◆ Assignment:
In your answer, every line of the records should be written out exactly.

◆ Entries provided:
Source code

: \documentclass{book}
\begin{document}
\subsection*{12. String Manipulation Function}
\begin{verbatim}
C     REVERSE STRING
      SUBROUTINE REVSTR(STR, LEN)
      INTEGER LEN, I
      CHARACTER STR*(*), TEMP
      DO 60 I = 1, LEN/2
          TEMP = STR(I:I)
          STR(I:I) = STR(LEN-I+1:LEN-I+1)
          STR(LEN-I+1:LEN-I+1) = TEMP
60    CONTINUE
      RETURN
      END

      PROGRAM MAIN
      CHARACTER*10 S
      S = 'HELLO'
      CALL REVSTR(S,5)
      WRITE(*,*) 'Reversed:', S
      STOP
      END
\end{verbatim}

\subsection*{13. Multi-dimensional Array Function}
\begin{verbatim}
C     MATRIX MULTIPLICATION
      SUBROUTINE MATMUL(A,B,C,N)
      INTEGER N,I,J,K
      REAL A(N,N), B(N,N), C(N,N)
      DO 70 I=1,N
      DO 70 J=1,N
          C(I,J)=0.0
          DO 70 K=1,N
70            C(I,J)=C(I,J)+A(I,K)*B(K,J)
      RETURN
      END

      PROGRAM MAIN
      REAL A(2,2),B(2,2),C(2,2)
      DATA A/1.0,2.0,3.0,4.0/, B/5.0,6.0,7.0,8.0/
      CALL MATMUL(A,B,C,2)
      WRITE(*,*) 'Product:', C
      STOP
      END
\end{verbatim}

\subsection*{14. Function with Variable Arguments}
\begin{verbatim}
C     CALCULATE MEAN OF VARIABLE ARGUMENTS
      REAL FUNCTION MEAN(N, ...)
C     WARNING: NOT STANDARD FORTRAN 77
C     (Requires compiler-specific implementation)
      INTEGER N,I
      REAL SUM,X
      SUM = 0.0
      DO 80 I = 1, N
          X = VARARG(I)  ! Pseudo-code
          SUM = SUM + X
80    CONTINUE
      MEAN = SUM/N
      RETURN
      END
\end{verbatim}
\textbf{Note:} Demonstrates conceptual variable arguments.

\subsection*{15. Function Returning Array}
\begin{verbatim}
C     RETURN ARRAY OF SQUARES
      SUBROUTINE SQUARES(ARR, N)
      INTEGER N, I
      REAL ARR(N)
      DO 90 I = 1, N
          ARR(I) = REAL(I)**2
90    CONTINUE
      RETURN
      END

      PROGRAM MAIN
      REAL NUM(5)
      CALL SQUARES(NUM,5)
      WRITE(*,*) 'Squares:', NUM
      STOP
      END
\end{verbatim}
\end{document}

◆ Response to this exercise:
Source code

: \documentclass{book}
\begin{document}
\subsection*{12. String Manipulation Function}
\begin{verbatim}
C     REVERSE STRING
      SUBROUTINE REVSTR(STR, LEN)
      INTEGER LEN, I
      CHARACTER STR*(*), TEMP
      DO 60 I = 1, LEN/2
          TEMP = STR(I:I)
          STR(I:I) = STR(LEN-I+1:LEN-I+1)
          STR(LEN-I+1:LEN-I+1) = TEMP
60    CONTINUE
      RETURN
      END

      PROGRAM MAIN
      CHARACTER*10 S
      S = 'HELLO'
      CALL REVSTR(S,5)
      WRITE(*,*) 'Reversed:', S
      STOP
      END
\end{verbatim}

\subsection*{13. Multi-dimensional Array Function}
\begin{verbatim}
C     MATRIX MULTIPLICATION
      SUBROUTINE MATMUL(A,B,C,N)
      INTEGER N,I,J,K
      REAL A(N,N), B(N,N), C(N,N)
      DO 70 I=1,N
      DO 70 J=1,N
          C(I,J)=0.0
          DO 70 K=1,N
70            C(I,J)=C(I,J)+A(I,K)*B(K,J)
      RETURN
      END

      PROGRAM MAIN
      REAL A(2,2),B(2,2),C(2,2)
      DATA A/1.0,2.0,3.0,4.0/, B/5.0,6.0,7.0,8.0/
      CALL MATMUL(A,B,C,2)
      WRITE(*,*) 'Product:', C
      STOP
      END
\end{verbatim}

\subsection*{14. Function with Variable Arguments}
\begin{verbatim}
C     CALCULATE MEAN OF VARIABLE ARGUMENTS
      REAL FUNCTION MEAN(N, ...)
C     WARNING: NOT STANDARD FORTRAN 77
C     (Requires compiler-specific implementation)
      INTEGER N,I
      REAL SUM,X
      SUM = 0.0
      DO 80 I = 1, N
          X = VARARG(I)  ! Pseudo-code
          SUM = SUM + X
80    CONTINUE
      MEAN = SUM/N
      RETURN
      END
\end{verbatim}
\textbf{Note:} Demonstrates conceptual variable arguments.

\subsection*{15. Function Returning Array}
\begin{verbatim}
C     RETURN ARRAY OF SQUARES
      SUBROUTINE SQUARES(ARR, N)
      INTEGER N, I
      REAL ARR(N)
      DO 90 I = 1, N
          ARR(I) = REAL(I)**2
90    CONTINUE
      RETURN
      END

      PROGRAM MAIN
      REAL NUM(5)
      CALL SQUARES(NUM,5)
      WRITE(*,*) 'Squares:', NUM
      STOP
      END
\end{verbatim}
\end{document}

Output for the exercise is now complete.